» **Assigned task**: Search the records below for "generators"; copy each line that has it.

[Rendered images with source text]
______________________________

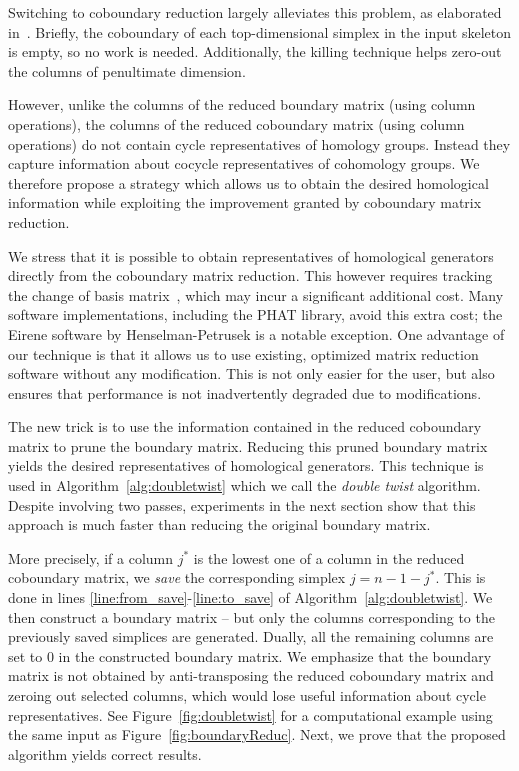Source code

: Switching to coboundary reduction largely alleviates this problem, as elaborated in~\cite{deSilva_2011, phat, bauer2021ripser}. Briefly, the coboundary of each top-dimensional simplex in the input skeleton is empty, so no work is needed. Additionally, the killing technique helps zero-out the columns of penultimate dimension.

However, unlike the columns of the reduced boundary matrix (using column operations), the columns of the reduced coboundary matrix (using column operations) do not contain cycle representatives of homology groups. Instead they capture information about cocycle representatives of cohomology groups. We therefore propose a strategy which allows us to obtain the desired homological information while exploiting the improvement granted by coboundary matrix reduction.

We stress that it is possible to obtain representatives of homological generators directly from the coboundary matrix reduction. This however requires tracking the change of basis matrix~\cite{deSilva_2011}, which may incur a significant additional cost. Many software implementations, including the PHAT library, avoid this extra cost; the Eirene software by Henselman-Petrusek is a notable exception. One advantage of our technique is that it allows us to use existing, optimized matrix reduction software without any modification. This is not only easier for the user, but also ensures that performance is not inadvertently degraded due to modifications.

The new trick is to use the information contained in the reduced coboundary matrix to prune the boundary matrix. Reducing this pruned boundary matrix yields the desired representatives of homological generators. This technique is used in Algorithm~\ref{alg:doubletwist} which we call the \emph{double twist} algorithm. Despite involving two passes, experiments in the next section show that this approach is much faster than reducing the original boundary matrix.

More precisely, if a column $j^*$ is the lowest one of a column in the reduced coboundary matrix, we \emph{save} the corresponding simplex $j = n-1-j^*$. This is done in lines \ref{line:from_save}-\ref{line:to_save} of Algorithm~\ref{alg:doubletwist}. We then construct a boundary matrix -- but only the columns corresponding to the previously saved simplices are generated. Dually, all the remaining columns are set to 0 in the constructed boundary matrix. We emphasize that the boundary matrix is not obtained by anti-transposing the reduced coboundary matrix and zeroing out selected columns, which would lose useful information about cycle representatives. See Figure~\ref{fig:doubletwist} for a computational example using the same input as Figure~\ref{fig:boundaryReduc}. Next, we prove that the proposed algorithm yields correct results.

______________________________

» **Exercise response**:
We stress that it is possible to obtain representatives of homological generators directly from the coboundary matrix reduction. This however requires tracking the change of basis matrix~\cite{deSilva_2011}, which may incur a significant additional cost. Many software implementations, including the PHAT library, avoid this extra cost; the Eirene software by Henselman-Petrusek is a notable exception. One advantage of our technique is that it allows us to use existing, optimized matrix reduction software without any modification. This is not only easier for the user, but also ensures that performance is not inadvertently degraded due to modifications.
The new trick is to use the information contained in the reduced coboundary matrix to prune the boundary matrix. Reducing this pruned boundary matrix yields the desired representatives of homological generators. This technique is used in Algorithm~\ref{alg:doubletwist} which we call the \emph{double twist} algorithm. Despite involving two passes, experiments in the next section show that this approach is much faster than reducing the original boundary matrix.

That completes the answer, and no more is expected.